##### Raw data
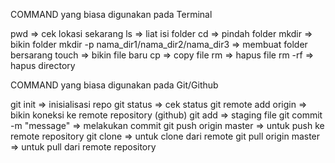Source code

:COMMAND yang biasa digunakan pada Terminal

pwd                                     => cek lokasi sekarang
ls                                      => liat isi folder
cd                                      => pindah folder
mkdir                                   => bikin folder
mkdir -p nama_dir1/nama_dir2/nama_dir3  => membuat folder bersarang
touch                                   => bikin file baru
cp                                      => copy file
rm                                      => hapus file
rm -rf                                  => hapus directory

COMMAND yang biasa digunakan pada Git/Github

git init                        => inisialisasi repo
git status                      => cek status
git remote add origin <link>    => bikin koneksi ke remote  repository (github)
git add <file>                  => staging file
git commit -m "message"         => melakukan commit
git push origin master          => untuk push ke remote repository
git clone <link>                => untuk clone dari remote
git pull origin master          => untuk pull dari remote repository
##########
##### Raw data
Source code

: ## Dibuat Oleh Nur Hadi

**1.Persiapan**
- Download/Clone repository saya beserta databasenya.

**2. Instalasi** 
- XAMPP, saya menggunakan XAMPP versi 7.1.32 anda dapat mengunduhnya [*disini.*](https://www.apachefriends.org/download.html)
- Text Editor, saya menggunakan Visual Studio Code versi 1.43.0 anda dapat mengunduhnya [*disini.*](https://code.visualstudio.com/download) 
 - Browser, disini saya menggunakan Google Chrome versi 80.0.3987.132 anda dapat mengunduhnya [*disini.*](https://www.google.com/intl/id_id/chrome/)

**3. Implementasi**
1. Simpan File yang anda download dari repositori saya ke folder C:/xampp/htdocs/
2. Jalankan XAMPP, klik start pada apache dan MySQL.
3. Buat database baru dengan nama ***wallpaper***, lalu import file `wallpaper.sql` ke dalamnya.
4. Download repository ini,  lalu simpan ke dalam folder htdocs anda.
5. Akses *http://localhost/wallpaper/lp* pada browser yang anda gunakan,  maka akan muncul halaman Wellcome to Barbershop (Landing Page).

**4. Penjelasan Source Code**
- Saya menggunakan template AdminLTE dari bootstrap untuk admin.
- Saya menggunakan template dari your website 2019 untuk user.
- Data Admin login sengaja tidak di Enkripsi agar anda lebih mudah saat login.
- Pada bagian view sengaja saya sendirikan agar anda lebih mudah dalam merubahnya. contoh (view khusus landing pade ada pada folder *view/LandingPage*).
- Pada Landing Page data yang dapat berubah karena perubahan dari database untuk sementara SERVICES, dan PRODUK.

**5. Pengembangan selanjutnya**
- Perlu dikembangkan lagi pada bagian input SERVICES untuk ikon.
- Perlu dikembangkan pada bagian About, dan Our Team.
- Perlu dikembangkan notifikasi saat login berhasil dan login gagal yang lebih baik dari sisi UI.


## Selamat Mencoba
##########
#### Task to complete:
Taking each line of the material above in turn, count those containing the string "bikin". State the number alone.

#### Answer space:
3